In surveys, people have time and again rated “moving” as the most stressful experience a person can go through.
Can you imagine how hard moving is on your dog?
Humans, at least, understand what’s going on. They have control over the process and they have enough forward-thinking to understand the move will eventually end.
Dogs probably don’t see moving the same way. A dog’s home is his whole world. When that’s in upheaval, he might feel like his safety is in jeopardy, or that risks are everywhere. At the very least, he’s going to feel confused, disoriented, and sad to be leaving.
Here’s what you can do to keep your dog calm during a move.
- Before the move happens, be sure to give your dog the same amount of attention and love as always. It’s going to be hard to find the time, but continued play, affection, and routine helps your dog feel at ease.
- Most vets recommend keeping your dog with you (as opposed to taking him to a boarding facility) during a move. He’ll already know something’s amiss, and leaving your side can further exacerbate his anxiety.
- Before moving day, talk to your vet about anxiety medication for your dog. You have a lot of options. Your vet may suggest anti-anxiety pheromone pills, or she may even prescribe you a mild sedative to give your dog on the day-of.
- Pets move last, so set up a space for your dog before moving day and be sure he’s comfortable with it. The ideal location is a cozy crate, but if your dog doesn’t like crates, an out-of-the-way room can be a good choice. Just make sure to clearly mark the door as “Do Not Open” on moving day so the movers don’t let your pooch out.
- During the hustle and bustle, check on your dog often. Try and be a calm presence, offering words of reassurance and taking him for a tiring walk if you can squeeze it in.
- On the way to the new house, your dog should stay with you – don’t let the movers pack his crate in the truck!

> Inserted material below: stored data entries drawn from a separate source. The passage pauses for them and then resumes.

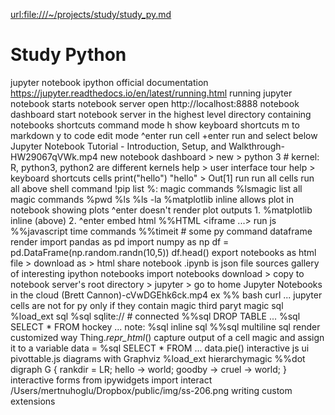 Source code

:   <url:file:///~/projects/study/study_py.md>

# Study Python

  jupyter notebook ipython
    official documentation 
      https://jupyter.readthedocs.io/en/latest/running.html
      running
        jupyter notebook
          starts notebook server
          open http://localhost:8888
      notebook dashboard
        start notebook server in the highest level directory containing notebooks
    shortcuts
      command mode
        h   show keyboard shortcuts
        m   to markdown
        y   to code
      edit mode
        ^enter  run cell
        +enter  run and select below
    Jupyter Notebook Tutorial - Introduction, Setup, and Walkthrough-HW29067qVWk.mp4
      new notebook
        dashboard > new > python 3
        # kernel: R, python3, python2 are different kernels
      help > user interface tour
      help > keyboard shortcuts
      cells
        print("hello")
        "hello"
        > Out[1]
      run
        run all cells
        run all above
      shell command
        !pip list
        %: magic commands
        %lsmagic
          list all magic commands
        %pwd
        %ls
        %ls -la
        %matplotlib inline
          allows plot in notebook
      showing plots
        ^enter doesn't render plot outputs
        1. %matplotlib inline 
          (above)
        2. ^enter
      embed html
        %%HTML
        <iframe ...>
      run js
        %%javascript
      time commands
        %%timeit
        # some py command
      dataframe render
        import pandas as pd
        import numpy as np
        df = pd.DataFrame(np.random.randn(10,5))
        df.head()
      export notebooks
        as html
          file > download as > html
      share notebook
        .ipynb is json file
      sources
        gallery of interesting ipython notebooks
      import notebooks
        download > copy to notebook server's root directory > jupyter > go to home
    Jupyter Notebooks in the cloud (Brett Cannon)-cVwDGEhk6ck.mp4
      ex
        %% bash
          curl ...
      jupyter cells are not for py only if they contain magic
      third paryt magic
        sql
          %load_ext sql
          %sql sqlite://
            # connected
          %%sql
            DROP TABLE ...
          %sql SELECT * FROM hockey ...
      note: 
        %sql inline sql
        %%sql multiline sql
      render customized way
        Thing._repr_html_()
      capture output of a cell magic and assign it to a variable
        data = %sql SELECT * FROM ...
        data.pie()
      interactive js ui
        pivottable.js
      diagrams with Graphviz
        %load_ext hierarchymagic
        %%dot
        digraph G { 
          rankdir = LR;
          hello -> world;
          goodby -> cruel -> world;
        }
      interactive forms
        from ipywidgets import interact
        /Users/mertnuhoglu/Dropbox/public/img/ss-206.png
      writing custom extensions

If your dog will ride in his crate, great. If not, create a cozy spot in the backseat (preferably with a doggy car harness) where he can relax during the drive.
- Before you get to the new house, set up a space that’s all your dog’s. An extra bedroom is ideal, as is a sunroom with a door. Again, mark the room as “Do Not Open” and repeat the move-out process as before while your things get loaded in.
- When you first arrive at the new place, put your dog on-leash before getting out of the car and immediately let him survey the landscape. This is a great time for a walkabout where your dog can sniff, pee, and generally get the lay of the land. Inside the home, keep him on his leash until the hectic parts are over! This keeps him safe and your stuff unbroken, too.
- Try to get back into your dog’s routine as soon as possible after the move. Get your dog’s bed and favorite toys out for playtime, and try to feed and walk him on his normal schedule. In general, avoid doing anything “out of the ordinary” like letting him sleep in your bed if he doesn’t usually; the sooner your dog understands the routine, the more comfortable he’ll be.
Moving is stressful. It just is. No matter how well you prepare and how much help you hire, uprooting your life is a big proposition. Don’t forget that your dog is a member of the family, and be sure to take his feelings about the move into account, too! Be patient, be understanding, and be consistent.